I spent some time dressing up the sphere points script for a video. The points are now added one at a time at the same spot, resulting in some nice swirling effects as they spread out. I also added a bit of color to further emphasize the three dimensionality of the form. There were some artifacts from the encoding when the sphere spins that I couldn’t get rid of, but it doesn’t look too bad. You can see it below or click Here for a bigger version.
Someone recently asked a question in the Cornell scripting group about equally distributing points on a sphere. There was a quick response to the question, pointing to some of the classic spiral distribution algorithms. This came with the caveat that, depending on the number of points you have, there is no mathematically perfect solution. My first reaction was, why try to calculate the position of each point when you could just have the points figure it out for themselves? I may be showing my partiality towards self organization, but nobody pulls out a calculator before blowing a bubble, you just throw it out there and let nature do it’s thing.

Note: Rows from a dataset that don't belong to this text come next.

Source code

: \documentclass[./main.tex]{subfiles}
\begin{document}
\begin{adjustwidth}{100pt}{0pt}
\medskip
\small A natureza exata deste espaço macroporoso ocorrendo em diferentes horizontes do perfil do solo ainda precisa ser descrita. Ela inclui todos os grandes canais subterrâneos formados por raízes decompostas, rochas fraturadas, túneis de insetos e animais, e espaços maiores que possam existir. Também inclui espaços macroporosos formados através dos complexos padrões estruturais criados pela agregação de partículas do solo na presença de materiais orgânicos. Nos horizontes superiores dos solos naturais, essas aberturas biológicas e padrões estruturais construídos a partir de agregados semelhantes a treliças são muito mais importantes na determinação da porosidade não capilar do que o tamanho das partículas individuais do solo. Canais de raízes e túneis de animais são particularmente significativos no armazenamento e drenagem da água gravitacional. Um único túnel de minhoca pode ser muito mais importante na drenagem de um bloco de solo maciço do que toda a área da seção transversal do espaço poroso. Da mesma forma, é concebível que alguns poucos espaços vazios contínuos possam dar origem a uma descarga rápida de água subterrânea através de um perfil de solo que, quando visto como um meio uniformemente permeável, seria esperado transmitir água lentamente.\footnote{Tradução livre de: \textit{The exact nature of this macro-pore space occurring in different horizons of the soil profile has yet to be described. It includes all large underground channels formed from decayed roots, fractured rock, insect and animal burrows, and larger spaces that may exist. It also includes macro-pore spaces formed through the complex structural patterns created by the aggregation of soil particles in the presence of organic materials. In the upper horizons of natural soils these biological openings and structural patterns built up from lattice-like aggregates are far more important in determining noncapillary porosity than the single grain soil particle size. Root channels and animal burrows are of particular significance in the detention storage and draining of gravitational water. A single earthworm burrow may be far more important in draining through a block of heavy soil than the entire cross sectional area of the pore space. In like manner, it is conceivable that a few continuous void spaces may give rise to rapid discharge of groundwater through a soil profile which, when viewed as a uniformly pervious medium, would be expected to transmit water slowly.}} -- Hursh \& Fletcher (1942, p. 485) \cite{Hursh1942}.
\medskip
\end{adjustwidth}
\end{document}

So I opened up processing and set up a basic physics simulation, throwing points on a sphere at random and instructing them to stay as far away from each other as they could. The points repel each other depending on how close together they are. Points right next to each other yell “Get away!” and run the other direction, while points that are far from each other call out hesitantly “Keep your distance!”. The result is that each point gets its own space, and each space is roughly equal in size. I say roughly because, even though we aren’t using a single mathematical algorithm to place every point, there’s no getting around the fact that there is no perfect solution to this problem (outside of special situations, such as a dodecahedron or Icosahedron). You can see the result for 100 points below. I added some lines between the closest points to make the space easier to understand in a still image (it looks great in motion so I’ll try to put up an animation soon).
As I typed this up, I searched around and found that a paper on this method of point distribution was published in 2004 called Discretizing Manifolds via Minimum Energy Points. The authors thought this title was a bit too dificult to digest, so they also call it the Poppy-Seed Bagel Theorem (I see what they did there).